British farmers are in protest mode over a government decision to cut out a 1990s era tax break that excludes ag property from inheritance tax.
Starting in April 2026, a 20% tax will be placed on farms worth more than 1M pounds when they are passed to the next generation. Farmers argue that being asset-rich and cash-poor would mean selling the farm to pay the inheritance tax.
Protest and parade: While a few tractors made their way past Downing Street, many farmers on foot held signs and paraded with children on toy tractors. There were also 1,800 farmers at a National Farmers’ Union mass lobby in Parliament.
Tax thumbs up: Prime Minister Keir Starmer was hoping to raise pounds for public services. His government says 75% of farmers will not have to pay the tax. But farmers say the government estimate does not take into account livestock, tractors, and other assets, which would mean more than 70K farms could be impacted.
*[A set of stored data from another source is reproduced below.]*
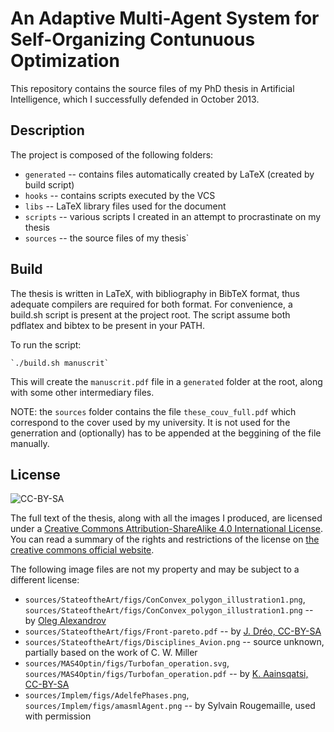 An Adaptive Multi-Agent System for Self-Organizing Contunuous Optimization
==========================================================================

This repository contains the source files of my PhD thesis in Artificial Intelligence, which I successfully defended in October 2013.

Description
-----------
The project is composed of the following folders:

* `generated` -- contains files automatically created by LaTeX (created by build script)
* `hooks` -- contains scripts executed by the VCS
* `libs` -- LaTeX library files used for the document
* `scripts` -- various scripts I created in an attempt to procrastinate on my thesis
* `sources` -- the source files of my thesis`

Build
-----

The thesis is written in LaTeX, with bibliography in BibTeX format, thus adequate compilers are required for both format.
For convenience, a build.sh script is present at the project root. The script assume both pdflatex and bibtex to be present in your PATH.

To run the script:

	`./build.sh manuscrit`

This will create the `manuscrit.pdf` file in a `generated` folder at the root, along with some other intermediary files.

NOTE: the `sources` folder contains the file `these_couv_full.pdf` which correspond to the cover used by my university. It is not used for the generration and (optionally) has to be appended at the beggining of the file manually.

License
-------

![CC-BY-SA](https://i.creativecommons.org/l/by-sa/4.0/88x31.png)

The full text of the thesis, along with all the images I produced, are licensed under a [Creative Commons Attribution-ShareAlike 4.0 International License](http://creativecommons.org/licenses/by-sa/4.0/). You can read a summary of the rights and restrictions of the license on [the creative commons official website](http://creativecommons.org/licenses/by-sa/4.0/).

The following image files are not my property and may be subject to a different license:
* `sources/StateoftheArt/figs/ConConvex_polygon_illustration1.png`, `sources/StateoftheArt/figs/ConConvex_polygon_illustration1.png` -- by [Oleg Alexandrov](http://commons.wikimedia.org/wiki/Category:Files_by_User:Oleg_Alexandrov_from_en.wikipedia)
* `sources/StateoftheArt/figs/Front-pareto.pdf` -- by [J. Dréo, CC-BY-SA](http://en.wikipedia.org/wiki/File:Front_pareto.svg)
* `sources/StateoftheArt/figs/Disciplines_Avion.png` -- source unknown, partially based on the work of C. W. Miller
* `sources/MAS4Optin/figs/Turbofan_operation.svg`, `sources/MAS4Optin/figs/Turbofan_operation.pdf` -- by [K. Aainsqatsi, CC-BY-SA](http://en.wikipedia.org/wiki/File:Turbofan_operation.svg)
* `sources/Implem/figs/AdelfePhases.png`, `sources/Implem/figs/amasmlAgent.png` -- by Sylvain Rougemaille, used with permission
Supporters of the tax say wealthy people have driven up farmland prices by buying it as an investment. Taxing them will stop the ultra-rich from avoiding inheritance tax.
Soundbite: “Farming is hard. We’re very privileged, we have a lovely life, but it’s hard. We want to farm for life, for future generations, not just for today.” — Heidi Fermor, English fruit, vegetable, and arable farmer
Tangent: Being a UK farmer in the last few years has not been for the faint of heart. Brexit, government policy changes, and volatile weather have made farm profitability a challenge.
Where this goes: A government spokesperson called the decision difficult, but said they are not thinking twice about it.